Thud! It was almost midnight in the summer of 2002 when I was woken up by a loud noise. I could hear my parents arguing. Yet again. I mustered all the courage I could and walked up to their room and saw a pitcher of milk lying on the floor. In a fit of rage my father had smashed the pitcher of milk that my mother would give him every night. While my mother tried to calm him down, I started picking up the pieces of glass and cleaning the milk, pushing down all the feelings of anger, grief and fear to help my mother in the best way I could. As I sat there, picking up pieces I thought to myself “Why can’t we run away?”, “Why won’t she answer back?”, “Why does she have to put up with all the rage, the shouting and smashing of things and suicide threats?”. The 7 year old me could not comprehend the complexity of the situation – she came from a small town in India, was married off as soon as she graduated to a man she barely knew and was forced to quit her job when I was born. I understood the importance of freedom, Independence, Education and money very early on in life. I believed if I worked hard enough, I could get us out of the rut and hard work is what I did. I studied and hoped and dreamed of a world where I would not be dependent on anyone. Where I would not have to worry about raising my kids if I were to leave my husband.

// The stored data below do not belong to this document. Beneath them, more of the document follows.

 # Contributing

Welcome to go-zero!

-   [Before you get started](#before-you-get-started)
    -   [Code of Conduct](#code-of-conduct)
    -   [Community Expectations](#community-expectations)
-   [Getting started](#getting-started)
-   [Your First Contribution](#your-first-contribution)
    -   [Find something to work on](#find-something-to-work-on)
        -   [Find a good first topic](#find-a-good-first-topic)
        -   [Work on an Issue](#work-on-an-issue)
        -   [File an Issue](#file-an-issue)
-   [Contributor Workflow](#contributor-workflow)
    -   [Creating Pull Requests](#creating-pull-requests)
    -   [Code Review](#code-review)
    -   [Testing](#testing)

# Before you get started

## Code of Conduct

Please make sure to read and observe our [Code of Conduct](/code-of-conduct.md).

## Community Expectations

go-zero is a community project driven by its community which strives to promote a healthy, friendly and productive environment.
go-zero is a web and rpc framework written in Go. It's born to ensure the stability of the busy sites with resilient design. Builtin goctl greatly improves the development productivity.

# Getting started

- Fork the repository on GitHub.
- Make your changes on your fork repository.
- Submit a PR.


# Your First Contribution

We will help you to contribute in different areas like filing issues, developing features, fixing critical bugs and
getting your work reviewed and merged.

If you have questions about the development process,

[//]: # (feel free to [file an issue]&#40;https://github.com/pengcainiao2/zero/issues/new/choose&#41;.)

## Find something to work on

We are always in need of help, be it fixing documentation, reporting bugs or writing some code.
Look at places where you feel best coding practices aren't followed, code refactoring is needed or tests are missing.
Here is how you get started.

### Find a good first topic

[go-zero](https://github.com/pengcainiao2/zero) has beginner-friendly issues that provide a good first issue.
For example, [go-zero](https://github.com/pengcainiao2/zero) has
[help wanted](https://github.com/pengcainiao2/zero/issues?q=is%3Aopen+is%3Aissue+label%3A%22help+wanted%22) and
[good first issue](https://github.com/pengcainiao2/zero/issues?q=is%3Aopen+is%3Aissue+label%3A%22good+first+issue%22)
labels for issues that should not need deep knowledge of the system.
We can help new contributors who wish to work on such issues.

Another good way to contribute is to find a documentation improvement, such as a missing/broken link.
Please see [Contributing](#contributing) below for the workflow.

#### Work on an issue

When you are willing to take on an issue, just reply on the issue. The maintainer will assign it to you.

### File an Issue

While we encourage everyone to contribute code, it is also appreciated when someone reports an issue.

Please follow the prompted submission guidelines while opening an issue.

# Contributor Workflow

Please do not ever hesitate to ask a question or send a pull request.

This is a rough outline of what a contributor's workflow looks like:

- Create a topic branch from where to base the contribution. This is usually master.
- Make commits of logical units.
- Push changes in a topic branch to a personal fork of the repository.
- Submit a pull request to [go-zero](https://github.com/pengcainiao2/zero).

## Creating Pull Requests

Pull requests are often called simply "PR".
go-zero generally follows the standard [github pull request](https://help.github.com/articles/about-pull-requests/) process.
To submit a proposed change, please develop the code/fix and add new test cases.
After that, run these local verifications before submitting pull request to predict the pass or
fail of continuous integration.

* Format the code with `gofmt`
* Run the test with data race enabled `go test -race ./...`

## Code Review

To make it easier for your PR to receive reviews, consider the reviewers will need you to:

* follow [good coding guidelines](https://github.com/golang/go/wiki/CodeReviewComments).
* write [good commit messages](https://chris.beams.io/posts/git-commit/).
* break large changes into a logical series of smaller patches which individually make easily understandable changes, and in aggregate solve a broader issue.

So almost a decade later when I asked my mother if I could go to the United States to do my Bachelors she was supportive but the entire family was apprehensive. My family couldn’t wrap their heads around the idea that a girl who was barely allowed to step out of the house for school and extracurricular activities, could go to a country across the globe with no family or friends. Moreover, the idea that my mother would spend her life savings on my education as opposed to saving for my younger brother’s college seemed absurd to them. After all, why would she spend money on a girl if the flag bearer for the family was still young. But I managed to get a 75% scholarship to University of Texas at Arlington and a student loan in India and there was nothing to stop me. This was my first big step towards my dream, towards the promise that my 7 year old self had made to herself. So at 18, I moved to the US with 2 suitcases, and countless dreams. 4 years of college was a crucial experience in shaping me, my thoughts, my personality, figuring out what I wanted to do, who I wanted to be and paved the way for it. Although the stark difference in the cultures was difficult to cope with, I could finally taste freedom. I was responsible for myself and my actions. If I stumbled, I was the only one to pick myself up, figure out what went wrong and learn. It was a huge opportunity to learn and grow.
Life has a humorous way of putting you in situations you have worked all your life to rise above. 6 years later, just when I thought I had everything – a degree, good job, good but emotionally abusive partner I was at a crossroad where once upon a time my mother was and I had to choose between love and oppression versus myself and my freedom. Only I was well equipped with my experiences, education, financially independent, knew what I was worth and the choice although painful was very easy and obvious. This felt like a test to see if I could hold my ground and choose what I worked for all my life – my independence and I felt immense pride in making that decision.
A year later, in 2021 when I visited India I bought a house for my mother. Sure, it had been 2 decades and she didn’t need it anymore; I wanted to fulfill a goal I set for myself when I was 7. When I paid the downpayment and signed the papers I realized I was no longer scared or angry. I was capable of making my own decisions, I had my education, financial security and life experiences however little, to back me up. I celebrated because life came full circle.
So in 2022 as I was dreaming of more things to achieve, to start a new chapter by strengthening my foundation with more education, I introspected a lot about what matters the most to me – my friends? Love? Truth? Integrity? or My mother who sacrificed her life for me? and I realized my answer lied in a seemingly trivial incident in my childhood. For a south asian woman from a middle class conservative family – my freedom and Independence in all its forms – emotional, financial and cultural, matters the most to me.